Valentim Loureiro, Cunha Leal e o poder na Liga de Clubes (entre 2002 e 2006) |
E uns dias depois, perante a reação indignada da “virgem ofendida”, Rui Santos voltou à carga e foi ainda mais claro:
«Cunhal Leal está indignado. Tem toda a razão para estar. Ele foi mandado para a Liga pelo presidente do Benfica para contrariar o poder do major. Convenhamos que é um grande azar, sobretudo quando quem o mandou para a Liga confessou, perante a estupefacção geral, que seria porventura mais importante ter alguém naquele organismo do que contratar bons jogadores.
O estigma não fui eu quem lho pus. Aceitou-o, porque sabe muito bem ao que foi e não se pode confessar enganado. Se não soubesse ao que ia e se cumprisse o seu dever de isenção, não teria autorizado a farsa que constituiu a marcação do Estoril-Benfica para o Algarve, na jornada 30 do campeonato de 2004-05, cujo desfecho foi decisivo para a atribuição do título nessa temporada.
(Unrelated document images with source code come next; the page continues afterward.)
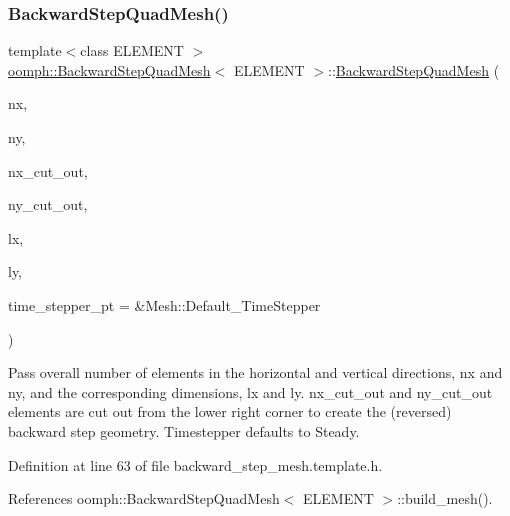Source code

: \subsubsection{\texorpdfstring{Backward\+Step\+Quad\+Mesh()}{BackwardStepQuadMesh()}}
{\footnotesize\ttfamily template$<$class E\+L\+E\+M\+E\+NT $>$ \\
\hyperlink{classoomph_1_1BackwardStepQuadMesh}{oomph\+::\+Backward\+Step\+Quad\+Mesh}$<$ E\+L\+E\+M\+E\+NT $>$\+::\hyperlink{classoomph_1_1BackwardStepQuadMesh}{Backward\+Step\+Quad\+Mesh} (\begin{DoxyParamCaption}\item[{const unsigned \&}]{nx,  }\item[{const unsigned \&}]{ny,  }\item[{const unsigned \&}]{nx\+\_\+cut\+\_\+out,  }\item[{const unsigned \&}]{ny\+\_\+cut\+\_\+out,  }\item[{const double \&}]{lx,  }\item[{const double \&}]{ly,  }\item[{Time\+Stepper $\ast$}]{time\+\_\+stepper\+\_\+pt = {\ttfamily \&Mesh\+:\+:Default\+\_\+TimeStepper} }\end{DoxyParamCaption})\hspace{0.3cm}{\ttfamily [inline]}}



Pass overall number of elements in the horizontal and vertical directions, nx and ny, and the corresponding dimensions, lx and ly. nx\+\_\+cut\+\_\+out and ny\+\_\+cut\+\_\+out elements are cut out from the lower right corner to create the (reversed) backward step geometry. Timestepper defaults to Steady. 



Definition at line 63 of file backward\+\_\+step\+\_\+mesh.\+template.\+h.



References oomph\+::\+Backward\+Step\+Quad\+Mesh$<$ E\+L\+E\+M\+E\+N\+T $>$\+::build\+\_\+mesh().

\mbox{\label{classoomph_1_1BackwardStepQuadMesh_aec4e05ad80d83327050653ebabce9564}} 
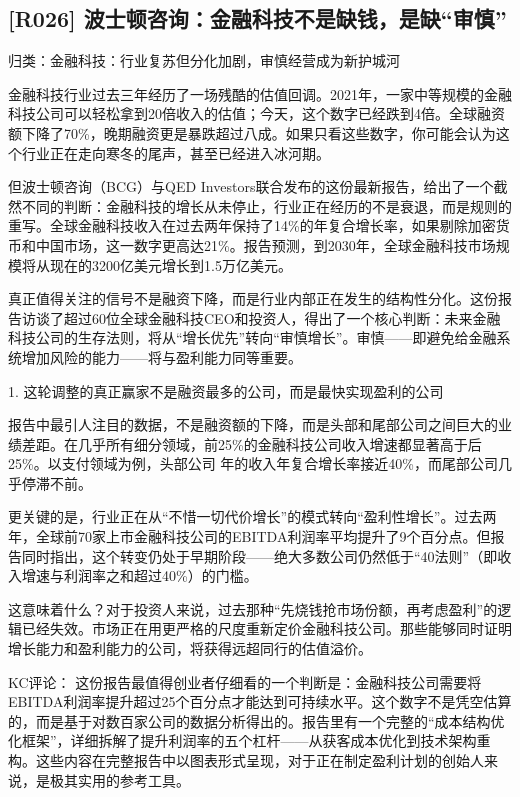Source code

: \documentclass[11pt]{ctexart}
\begin{document}
\subsection{[R026] 波士顿咨询：金融科技不是缺钱，是缺“审慎”}
{\small\color{refgray}归类：金融科技：行业复苏但分化加剧，审慎经营成为新护城河}

金融科技行业过去三年经历了一场残酷的估值回调。2021年，一家中等规模的金融科技公司可以轻松拿到20倍收入的估值；今天，这个数字已经跌到4倍。全球融资额下降了70\%，晚期融资更是暴跌超过八成。如果只看这些数字，你可能会认为这个行业正在走向寒冬的尾声，甚至已经进入冰河期。

但波士顿咨询（BCG）与QED Investors联合发布的这份最新报告，给出了一个截然不同的判断：金融科技的增长从未停止，行业正在经历的不是衰退，而是规则的重写。全球金融科技收入在过去两年保持了14\%的年复合增长率，如果剔除加密货币和中国市场，这一数字更高达21\%。报告预测，到2030年，全球金融科技市场规模将从现在的3200亿美元增长到1.5万亿美元。

真正值得关注的信号不是融资下降，而是行业内部正在发生的结构性分化。这份报告访谈了超过60位全球金融科技CEO和投资人，得出了一个核心判断：未来金融科技公司的生存法则，将从“增长优先”转向“审慎增长”。审慎——即避免给金融系统增加风险的能力——将与盈利能力同等重要。

1. 这轮调整的真正赢家不是融资最多的公司，而是最快实现盈利的公司

报告中最引人注目的数据，不是融资额的下降，而是头部和尾部公司之间巨大的业绩差距。在几乎所有细分领域，前25\%的金融科技公司收入增速都显著高于后25\%。以支付领域为例，头部公司 年的收入年复合增长率接近40\%，而尾部公司几乎停滞不前。

更关键的是，行业正在从“不惜一切代价增长”的模式转向“盈利性增长”。过去两年，全球前70家上市金融科技公司的EBITDA利润率平均提升了9个百分点。但报告同时指出，这个转变仍处于早期阶段——绝大多数公司仍然低于“40法则”（即收入增速与利润率之和超过40\%）的门槛。

这意味着什么？对于投资人来说，过去那种“先烧钱抢市场份额，再考虑盈利”的逻辑已经失效。市场正在用更严格的尺度重新定价金融科技公司。那些能够同时证明增长能力和盈利能力的公司，将获得远超同行的估值溢价。

KC评论： 这份报告最值得创业者仔细看的一个判断是：金融科技公司需要将EBITDA利润率提升超过25个百分点才能达到可持续水平。这个数字不是凭空估算的，而是基于对数百家公司的数据分析得出的。报告里有一个完整的“成本结构优化框架”，详细拆解了提升利润率的五个杠杆——从获客成本优化到技术架构重构。这些内容在完整报告中以图表形式呈现，对于正在制定盈利计划的创始人来说，是极其实用的参考工具。
\end{document}
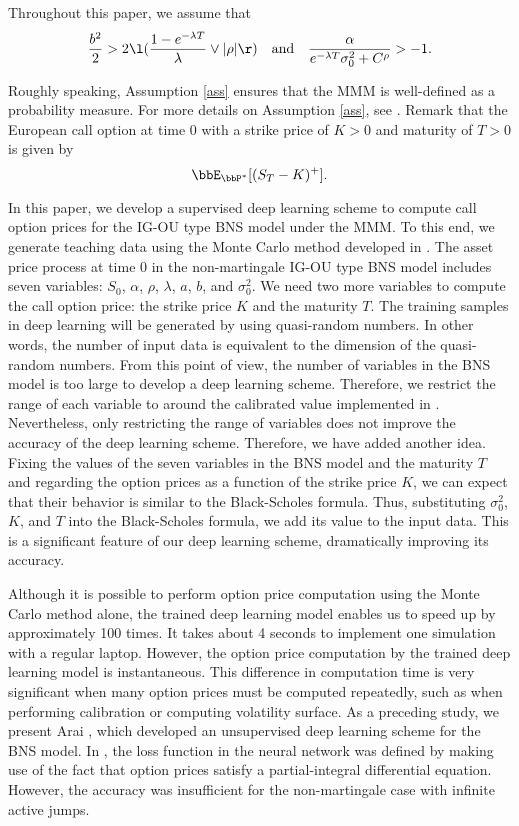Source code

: \begin{ass}\label{ass}
Throughout this paper, we assume that
\[
\frac{b^2}{2}>2\l(\frac{1-e^{-\lambda T}}{\lambda}\vee|\rho|\r) \ \ \ \mbox{and} \ \ \ \frac{\alpha}{e^{-\lambda T}\sigma^2_0+C^\rho}>-1.
\]
\end{ass}

\noindent
Roughly speaking, Assumption \ref{ass} ensures that the MMM is well-defined as a probability measure.
For more details on Assumption \ref{ass}, see \cite{AI}.
Remark that the European call option at time 0 with a strike price of $K>0$ and maturity of $T>0$ is given by
\[
\bbE_{\bbP^*}[(S_T-K)^+].
\]

In this paper, we develop a supervised deep learning scheme to compute call option prices for the IG-OU type BNS model under the MMM.
To this end, we generate teaching data using the Monte Carlo method developed in \cite{AI}.
The asset price process at time 0 in the non-martingale IG-OU type BNS model includes seven variables:
$S_0$, $\alpha$, $\rho$, $\lambda$, $a$, $b$, and $\sigma_0^2$.
We need two more variables to compute the call option price: the strike price $K$ and the maturity $T$.
The training samples in deep learning will be generated by using quasi-random numbers.
In other words, the number of input data is equivalent to the dimension of the quasi-random numbers.
From this point of view, the number of variables in the BNS model is too large to develop a deep learning scheme.
Therefore, we restrict the range of each variable to around the calibrated value implemented in \cite{NV}.
Nevertheless, only restricting the range of variables does not improve the accuracy of the deep learning scheme. Therefore, we have added another idea.
Fixing the values of the seven variables in the BNS model and the maturity $T$ and regarding the option prices as a function of the strike price $K$,
we can expect that their behavior is similar to the Black-Scholes formula.
Thus, substituting $\sigma^2_0$, $K$, and $T$ into the Black-Scholes formula, we add its value to the input data.
This is a significant feature of our deep learning scheme, dramatically improving its accuracy.

Although it is possible to perform option price computation using the Monte Carlo method alone,
the trained deep learning model enables us to speed up by approximately 100 times.
It takes about 4 seconds to implement one simulation with a regular laptop.
However, the option price computation by the trained deep learning model is instantaneous.
This difference in computation time is very significant when many option prices must be computed repeatedly,
such as when performing calibration or computing volatility surface.
As a preceding study, we present Arai \cite{A}, which developed an unsupervised deep learning scheme for the BNS model.
In \cite{A}, the loss function in the neural network was defined by making use of the fact that option prices satisfy
a partial-integral differential equation.
However, the accuracy was insufficient for the non-martingale case with infinite active jumps.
A sua credibilidade morreu nesse momento. Quem consente um escândalo dessa natureza (embrulhado noutros escândalos da época), quem se cala perante uma situação potencialmente subversiva, inquinando a verdade desportiva, não tem um pingo de moral para vir falar agora, como especialista de coisa nenhuma, a não ser o de defender interesses de um só clube e de uma só cor, de qualquer tipo de regulamentos, numa clara manobra de visar o FC Porto.
As “criadas de servir” dos clubes são, também, na Liga ou na FPF, grandes responsáveis para o estado lamentável a que o futebol chegou.»
Para quem não sabe, ou já não se lembra, Cunha Leal é um ex-dirigente do SLB, tendo ocupado, entre 2002 e 2006, um dos lugares-chave da estrutura do futebol português – o de Diretor Executivo da Liga.
Durante esses anos foi, juntamente com João Rodrigues (antigo presidente da FPF, cargo que ocupou entre 1989 e 1992), uma das peças mais importantes no xadrez benfiquista, tendo sido decisivo no caso Ricardo Rocha e na aceitação da transferência do jogo Estoril x SLB para o estádio do Algarve.
Árbitros escolhidos por João Rodrigues |
Hoje pode parecer estranho mas, na altura, vivia-se na Liga o período de ouro da aliança entre o Boavista dos Loureiros (pai e filho) e o SLB de Luís Filipe Vieira, uma santa aliança forjada contra Pinto da Costa e contra o FC Porto, em que uma das primeiras vitimas foi José Guilherme Aguiar, o anterior diretor executivo da LPFP.
“Fui convidado por Valentim Loureiro, mas provavelmente por indicação do Benfica”
Cunha Leal, 2 junho de 2002
Em consequência da operação ‘Apito Dourado’, Cunha Leal substituiu o Major Valentim Loureiro na presidência da LPFP, com o beneplácito do presidente da Assembleia Geral da Liga, o também benfiquista Adriano Afonso.
Os e-mails divulgados abrangem as últimas quatro épocas (2013/14 a 2016/17), mas o “polvo encarnado” não nasceu em 2013. Na realidade, começou a ser criado muito antes, por alturas do início deste século. Daí para cá foi crescendo, com cada vez mais “tentáculos” e expandindo-se para todas as áreas do futebol português - Liga, órgãos de Disciplina e Justiça da FPF, delegados dos jogos, estruturas da arbitragem responsáveis pela nomeação e avaliação dos árbitros, observadores, APAF, etc.
A coisa atingiu tal dimensão e visibilidade, que o próprio Rui Santos, na parte final da época 2014/2015 (a célebre época do colinho), desabafou na SIC: “Não gosto de ver campeões forjados desta maneira”.
Época 2014/2015, Liga Real, Jornada 32 (fonte: SIC/Tempo Extra) |
A grande novidade dos e-mails não foi revelar que havia (há) uma vasta rede subterrânea a “trabalhar” em prol do SLB. Mesmo sem termos acesso às provas digitais/documentais que foram divulgadas nas últimas semanas (quer pelo FC Porto, quer pelo jornal Expresso), isso há muito tempo que era óbvio.
O grande mérito dos e-mails é, sim, identificar vários dos rostos da rede, identificar uma parte relevante das “criadas de servir”, revelar as ligações existentes (que envolvem os mais altos responsáveis do SLB) e mostrar o refinamento a que se chegou nos métodos adoptados. Tudo para se conseguir forjar um treta campeão.
Agora, compete à Unidade Nacional de Combate à Corrupção da Polícia Judiciária dar continuidade e, a partir de indícios sérios de tráfico de influências, aprofundar a investigação a todos os “tentáculos” deste “polvo”. Haja vontade de o fazer.